陳小花繃著小臉,忍笑忍得極其辛苦,原來這個小屁孩這麼愛臭美的,也知道自己這副皮相好看。
宋大郎是偏心寵他的,捏了捏他沾了灰的臉頰,道“這是自然。”
“聽到沒,大哥也說我好看。”宋五郎小臉一揚,神氣十足。
然而很快就被打臉,一個怯生生的小男孩扒在門外邊喊“醜奴,我聽說胖球生了,我可以看看嗎?”
一句“醜奴”,就滅了這隻雄赳赳氣昂昂的公雞的氣勢!
宋五郎氣得臉鐵青,捂著耳朵大叫“都說不要叫我醜奴啦!”
宋五郎有個小名,叫醜奴,乃至他的大名很少、甚至沒有人記得。
他出生比四郎晚幾息,卻要凶險萬分,阿娘那時血虧力竭,接產的婆子慌得六神無主,最後是阿娘拿出武宗的威壓,逼著產婆伸手進去掏,生拉硬拽把那一坨“肉團”給掏出來。

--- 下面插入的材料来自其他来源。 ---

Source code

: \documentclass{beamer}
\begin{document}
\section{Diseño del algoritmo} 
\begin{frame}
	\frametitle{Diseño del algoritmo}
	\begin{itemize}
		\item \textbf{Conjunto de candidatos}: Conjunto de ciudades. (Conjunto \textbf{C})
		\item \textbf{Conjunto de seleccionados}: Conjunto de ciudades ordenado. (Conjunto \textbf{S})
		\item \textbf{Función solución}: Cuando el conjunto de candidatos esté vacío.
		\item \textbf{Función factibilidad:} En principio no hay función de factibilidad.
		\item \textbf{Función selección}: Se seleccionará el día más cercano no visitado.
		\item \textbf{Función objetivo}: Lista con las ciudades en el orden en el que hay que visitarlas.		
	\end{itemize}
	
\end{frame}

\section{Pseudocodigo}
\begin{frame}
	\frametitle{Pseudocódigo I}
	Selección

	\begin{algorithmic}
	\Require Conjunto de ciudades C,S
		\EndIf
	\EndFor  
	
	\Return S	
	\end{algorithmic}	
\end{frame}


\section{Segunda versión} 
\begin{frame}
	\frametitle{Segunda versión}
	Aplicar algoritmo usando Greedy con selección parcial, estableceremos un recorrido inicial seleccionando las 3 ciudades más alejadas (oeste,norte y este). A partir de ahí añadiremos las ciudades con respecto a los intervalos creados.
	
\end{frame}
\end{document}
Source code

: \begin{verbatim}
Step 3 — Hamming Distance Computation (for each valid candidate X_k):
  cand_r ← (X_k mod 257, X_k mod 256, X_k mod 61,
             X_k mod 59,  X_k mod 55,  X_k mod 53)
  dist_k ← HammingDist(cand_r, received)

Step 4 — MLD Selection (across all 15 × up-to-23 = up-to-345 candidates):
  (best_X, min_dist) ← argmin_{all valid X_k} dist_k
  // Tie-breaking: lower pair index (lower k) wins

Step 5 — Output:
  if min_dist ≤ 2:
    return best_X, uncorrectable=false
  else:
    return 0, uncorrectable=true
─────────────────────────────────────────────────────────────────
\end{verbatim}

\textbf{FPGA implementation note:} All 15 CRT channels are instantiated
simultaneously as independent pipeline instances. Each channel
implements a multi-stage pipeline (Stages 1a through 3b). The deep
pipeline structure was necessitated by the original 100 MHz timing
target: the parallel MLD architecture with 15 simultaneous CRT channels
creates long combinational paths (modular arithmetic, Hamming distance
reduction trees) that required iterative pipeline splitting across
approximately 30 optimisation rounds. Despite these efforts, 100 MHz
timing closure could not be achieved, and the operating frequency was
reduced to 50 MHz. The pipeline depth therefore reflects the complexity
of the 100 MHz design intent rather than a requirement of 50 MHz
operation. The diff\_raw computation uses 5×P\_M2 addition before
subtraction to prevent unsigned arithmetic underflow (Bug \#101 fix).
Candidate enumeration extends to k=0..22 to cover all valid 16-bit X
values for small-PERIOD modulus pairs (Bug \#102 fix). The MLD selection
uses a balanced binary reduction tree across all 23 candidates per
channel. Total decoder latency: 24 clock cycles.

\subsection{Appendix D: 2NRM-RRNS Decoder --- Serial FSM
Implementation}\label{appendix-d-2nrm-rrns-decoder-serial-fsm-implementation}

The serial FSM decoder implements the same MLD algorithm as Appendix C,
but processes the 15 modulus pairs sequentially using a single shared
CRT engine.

陳小花沒生育過,但她知道,古代的醫學條件不比現代,女人在生產時是十分凶險的,一是容易遇血崩,二是傷口感染,在當時都是致命的。
她不懂醫,自然不知道宋五郎生什麼病,隻能猜應該是生產時缺氧或者嗆了羊水,導致心和肺功能都不健全,不能劇烈運動,不能突然受驚,可以說是名副其實的“富貴病”,要細心地將養著。
為了好養,就把名字往賤了起,主要是那坨“肉團”小時候是真的醜,醜奴這個名字,就這麼叫開了。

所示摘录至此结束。